I have defined the MEMORY SIZE of 4MB for the W25Q32.
Also cross check the commands defined with the datasheet of the memory.
The main function
Inside the main function, we will perform the write and read operations. The code is shown below.
uint8_t writebuf[] = "Hello world from QSPI";
uint8_t Readbuf[100];
if (CSP_QUADSPI_Init() != HAL_OK) Error_Handler();
if (CSP_QSPI_Erase_Chip() != HAL_OK) Error_Handler();
if (CSP_QSPI_WriteMemory(writebuf, 0, sizeof(writebuf)) != HAL_OK) Error_Handler();
if (CSP_QSPI_Read(Readbuf, 0, 100) != HAL_OK) Error_Handler();I have defined a write buffer which we will write to the memory, and a read buffer where the data read from the memory will be stored.
- Here we will first initialize the quadSPI.
- Then erase the entire chip. This operation may taker around 10 to 20 seconds.
- Now write the writebuf to the memory. The data will be written to the address 0, which is with respect to the memory. So basically at the start of the memory.
- Then we will read 100 bytes from the address 0, and store them in the Readbuf.
Result
Below is the image showing the result in the debugger.
You can see that we received the same data what we wrote in the memory.
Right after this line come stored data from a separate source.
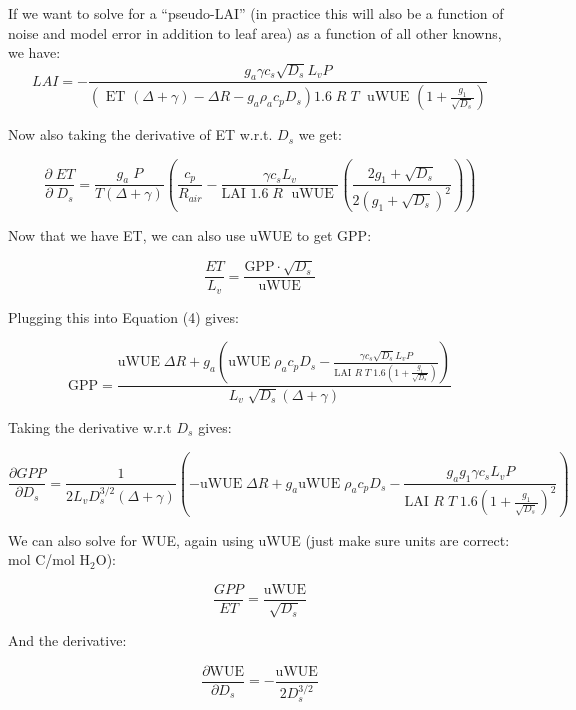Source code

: If we want to solve for a ``pseudo-LAI'' (in practice this will also be a function of noise and model error in addition to leaf area) as a function of all other knowns, we have:
\begin{equation}
LAI  = - \frac{g_a \gamma c_s \sqrt{D_s} L_v P }{ \left(\text{ ET } ( \Delta + \gamma) - \Delta R - g_a \rho_a c_p D_{s}\right) 1.6 \; R\; T\; \text{ uWUE } (1 + \frac{g_1}{\sqrt{D_s}})}
\end{equation}

Now also taking the derivative of ET w.r.t. $D_s$ we get:

\begin{equation}
\frac{\partial \;  ET}{\partial \; D_s} = \frac{g_a \; P}{T(\Delta + \gamma)}   \left(\frac{ c_p}{R_{air}} - \frac{\gamma c_s L_v  }{\text{LAI }1.6 \; R\; \text{ uWUE }} \left( \frac{2 g_1 + \sqrt{D_s}}{2 (g_1 + \sqrt{D_s})^2}\right) \right)
\end{equation}

Now that we have ET, we can also use uWUE to get GPP:

\begin{equation}
  \frac{ET}{L_v} = \frac{\text{GPP} \cdot \sqrt{D_s}}{  \text{uWUE}}
\end{equation}

Plugging this into Equation (4) gives:

\begin{equation}
  \text{GPP} = \frac{\text{uWUE}\; \Delta R + g_a \left( \text{uWUE}\; \rho_a c_p D_{s} - \frac{\gamma c_s \sqrt{D_s} L_v P }{\text{LAI } R \; T \; 1.6  (1 + \frac{g_1}{\sqrt{D_s}})} \right) }{L_v \; \sqrt{D_s} \left(\Delta + \gamma \right)}
\end{equation}

Taking the derivative w.r.t $D_s$ gives:

\begin{equation}
  \frac{\partial GPP}{\partial D_s} = \frac{1}{2 L_v D_s^{3/2} \left(\Delta + \gamma \right)} \left( -\text{uWUE}\; \Delta R + g_a \text{uWUE}\; \rho_a c_p  D_s - \frac{g_a g_1  \gamma c_s L_v P }{\text{LAI } R \; T \; 1.6 ( 1 + \frac{g_1}{\sqrt{D_s}})^2 } \right)
\end{equation}

We can also solve for WUE, again using uWUE (just make sure units are correct: mol C/mol H$_2$O):

\begin{equation}
\frac{GPP}{ET} = \frac{\text{uWUE}}{\sqrt{D_s}}
\end{equation}

And the derivative:

\begin{equation}
  \frac{\partial \text{WUE}}{\partial D_s} = -\frac{\text{uWUE}}{2 D_s^{3/2}}
\end{equation}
The data is 22 bytes long and the rest of the bytes are 0xFF. This is because we erased the entire flash memory and hence it now have the data 0xFF.
You can check out the video towards the end of this post to see the detailed working.
Memory Mapped Mode
The Memory Mapped Mode can be used so that the MCU can see the external flash memory as the internal memory, basically a part of it. We will see how this works now.
Let’s enable the memory mapped mode and read the data from the memory.
if (CSP_QUADSPI_Init() != HAL_OK) Error_Handler();
if (CSP_QSPI_Erase_Chip() != HAL_OK) Error_Handler();
if (CSP_QSPI_WriteMemory(writebuf, 0, sizeof(writebuf)) != HAL_OK) Error_Handler();
// if (CSP_QSPI_Read(Readbuf, 0, 100) != HAL_OK) Error_Handler();
if (CSP_QSPI_EnableMemoryMappedMode() != HAL_OK) Error_Handler();
memcpy(Readbuf, (uint8_t *) 0x90000000, sizeof(writebuf));- Here we will first initialize the quadSPI.
- Then erase the entire chip. This operation may taker around 10 to 20 seconds.
- Now write the writebuf to the memory. The data will be written to the address 0, which is with respect to the memory. So basically at the start of the memory.
- Then enable the memory mapped mode.
- And finally read the data from the address 0x90000000, and store it in the Readbuf.
Note that I am using the memcpy function to transfer the data from the location 0x90000000 to the Readbuf. The fact that we can use this function means that the MCU treats the memory at the address 0x9000000 as the internal memory.
The QSPI address for most of the MCUs is 0x90000000. But you should verify it with the reference manual of your controller once. Below is the image showing the memory map for the STM32L496 MCU.
You can see the QUADSPI Flash bank is located at the address 0x90000000. Basically this space is reserved for the QuadSPI memory, and if we are using one, this is where we can access it.
Let’s see the output of the above code.
As you can see in the image above, the data in the Readbuf is same as what we stored in the memory. We were able to use the memcpy function so the MCU does see the external flash as a part of it.
We can confirm this by checking the memory viewer in the debugger.
You can see the data in the memory viewer. This is only possible for the internal memories, and hence the memory mapped mode sets the external flash memory as the part of the MCU, so it can treat the memory as the internal one.